Recent advances in Large Language Models (LLMs) show that extending the length of reasoning chains significantly improves performance on complex tasks. While revealing these reasoning traces helps users better follow, verify, and learn from the model's problem-solving process, it also makes them highly vulnerable to unauthorized distillation. To mitigate this risk, proprietary model providers often adopt aggressive protection strategies, such as replacing detailed reasoning with brief summaries, which deprive users of valuable intermediate information. To address this trade-off, we propose PART, an information-preserving antidistillation reformulation of reasoning traces. Motivated by the difference between how humans understand reasoning traces and how LLMs exploit them for supervised fine-tuning, we design a simple but effective two-step reformulation: removing self-talk behaviors and reordering sub-conclusions. A small auxiliary model is trained to perform this reformulation, incurring minimal computational overhead. Extensive experiments demonstrate that PART consistently disrupts distillation across student models of different sizes and types on various reasoning benchmarks. For instance, when training on reformulated traces, even the performance of a large 32B student model decreases from 54.17 to 46.88 on AIME 2024, corresponding to a 13.5% degradation.

Paper Structure

This paper contains 27 sections, 5 equations, 4 figures, 3 tables.

Figures (4)

  • Figure 1: Overview of PART. Directly exposing original reasoning traces leaves them vulnerable to unauthorized distillation, whereas providing only summaries deprives users of the information contained in the reasoning process. PART introduces an information-preserving antidistillation approach through reformulation at both the token level and the structural level.
  • Figure 2: Predicted probabilities of the student model on teacher-generated reasoning traces. (a) Visualization of token-level predicted probabilities, where deeper red indicates lower probabilities. Teacher-generated traces exhibit frequent self-talk behaviors, which conveys little reasoning content yet receives low probabilities. (b) Tracking the probabilities of self-talk-behavior tokens across training stages reveals that they remain persistently lower than the average probabilities, suggesting that these semantically uninformative expressions exert disproportionate influence on gradient updates.
  • Figure 3: (a) Match ratios under different lexical similarity score thresholds.
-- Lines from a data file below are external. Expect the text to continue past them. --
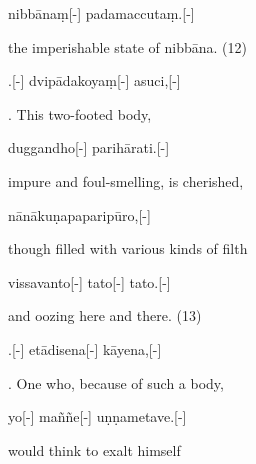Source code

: \begin{samepage}
\begingl[glneveryline={\PaliGlossA,\PaliGlossB}]
nibbānaṃ[-] padamaccutaṃ.[-]
\endgl
\nopagebreak
\linespread{0.5}
\begin{spacin}{0.2}
{\PaliGlossFT the imperishable state of nibbāna. (12)}
\end{spacin}
\vskip 12pt
\end{samepage}
\vskip 0.2in
\begin{samepage}
.[-] dvipādakoyaṃ[-] asuci,[-]
\endgl
\nopagebreak
\linespread{0.5}
\begin{spacin}{0.2}
{. This two-footed body,}
\end{spacin}
\vskip 12pt
\end{samepage}
\begin{samepage}
\begingl[glneveryline={\PaliGlossA,\PaliGlossB}]
duggandho[-] parihārati.[-]
\endgl
\nopagebreak
\linespread{0.5}
\begin{spacin}{0.2}
{\PaliGlossFT impure and foul-smelling, is cherished,}
\end{spacin}
\vskip 12pt
\end{samepage}
\begin{samepage}
\begingl[glneveryline={\PaliGlossA,\PaliGlossB}]
nānākuṇapaparipūro,[-]
\endgl
\nopagebreak
\linespread{0.5}
\begin{spacin}{0.2}
{\PaliGlossFT though filled with various kinds of filth}
\end{spacin}
\vskip 12pt
\end{samepage}
\begin{samepage}
\begingl[glneveryline={\PaliGlossA,\PaliGlossB}]
vissavanto[-] tato[-] tato.[-]
\endgl
\nopagebreak
\linespread{0.5}
\begin{spacin}{0.2}
{\PaliGlossFT and oozing here and there. (13)}
\end{spacin}
\vskip 12pt
\end{samepage}
\vskip 0.2in
\begin{samepage}
.[-] etādisena[-] kāyena,[-]
\endgl
\nopagebreak
\linespread{0.5}
\begin{spacin}{0.2}
{. One who, because of such a body,}
\end{spacin}
\vskip 12pt
\end{samepage}
\begin{samepage}
\begingl[glneveryline={\PaliGlossA,\PaliGlossB}]
yo[-] maññe[-] uṇṇametave.[-]
\endgl
\nopagebreak
\linespread{0.5}
\begin{spacin}{0.2}
{\PaliGlossFT would think to exalt himself}
\end{spacin}
\vskip 12pt
\end{samepage}
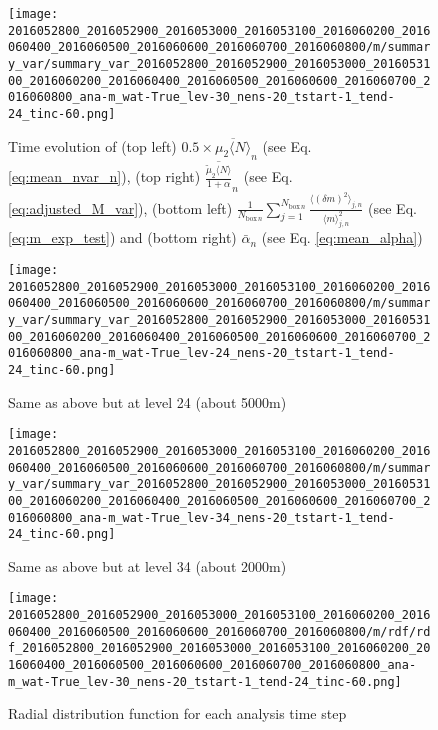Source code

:\documentclass[a4paper, 12pt]{article}
\begin{document}
\begin{figure}[ht] \label{fig:summary_var}
\noindent \centering
\texttt{[image: 2016052800\_2016052900\_2016053000\_2016053100\_2016060200\_2016060400\_2016060500\_2016060600\_2016060700\_2016060800/m/summary\_var/summary\_var\_2016052800\_2016052900\_2016053000\_2016053100\_2016060200\_2016060400\_2016060500\_2016060600\_2016060700\_2016060800\_ana-m\_wat-True\_lev-30\_nens-20\_tstart-1\_tend-24\_tinc-60.png]}\\
\caption{Time evolution of (top left) $0.5 \times \overline{\mu_{2}\langle N \rangle}_n$ (see Eq. \ref{eq:mean_nvar_n}), (top right) $\overline{\frac{\tilde{\mu}_2 \langle N \rangle}{1+\alpha}}_n$ (see Eq. \ref{eq:adjusted_M_var}), (bottom left) $\frac{1}{N_{\mathrm{box}\,n}} \sum_{j=1}^{N_{\mathrm{box}\,n}} \frac{\langle (\delta m)^2 \rangle_{j,n}}{\langle m \rangle_{j,n}^2}$ (see Eq. \ref{eq:m_exp_test}) and (bottom right) $\bar{\alpha}_n$ (see Eq. \ref{eq:mean_alpha})}
\end{figure}
\begin{figure}[ht]
\noindent \centering
\texttt{[image: 2016052800\_2016052900\_2016053000\_2016053100\_2016060200\_2016060400\_2016060500\_2016060600\_2016060700\_2016060800/m/summary\_var/summary\_var\_2016052800\_2016052900\_2016053000\_2016053100\_2016060200\_2016060400\_2016060500\_2016060600\_2016060700\_2016060800\_ana-m\_wat-True\_lev-24\_nens-20\_tstart-1\_tend-24\_tinc-60.png]}\\
\caption{Same as above but at level 24 (about 5000m)}
\end{figure}
\begin{figure}[ht]
\noindent \centering
\texttt{[image: 2016052800\_2016052900\_2016053000\_2016053100\_2016060200\_2016060400\_2016060500\_2016060600\_2016060700\_2016060800/m/summary\_var/summary\_var\_2016052800\_2016052900\_2016053000\_2016053100\_2016060200\_2016060400\_2016060500\_2016060600\_2016060700\_2016060800\_ana-m\_wat-True\_lev-34\_nens-20\_tstart-1\_tend-24\_tinc-60.png]}\\
\caption{Same as above but at level 34 (about 2000m)}
\end{figure}


\begin{figure}[ht] \label{fig:rdf}
\noindent \centering
\texttt{[image: 2016052800\_2016052900\_2016053000\_2016053100\_2016060200\_2016060400\_2016060500\_2016060600\_2016060700\_2016060800/m/rdf/rdf\_2016052800\_2016052900\_2016053000\_2016053100\_2016060200\_2016060400\_2016060500\_2016060600\_2016060700\_2016060800\_ana-m\_wat-True\_lev-30\_nens-20\_tstart-1\_tend-24\_tinc-60.png]}\\
\caption{Radial distribution function for each analysis time step}
\end{figure}
\clearpage
\newpage
\end{document}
PART achieves significant higher match ratios than the summary-based method at both step and sentence levels. (b) Human judgment about informativeness. Compared to original reasoning traces, PART is judged similarly informative; compared to the summary-based reformulation, PART is clearly preferred in terms of the informativeness.
  • Figure 4: Performance comparison (a) across different student model sizes and (b) across different data scales of distilled models trained on original versus reformulated traces. Across both factors, PART leads to consistent performance degradation of the distilled models, demonstrating its effectiveness as an antidistillation approach.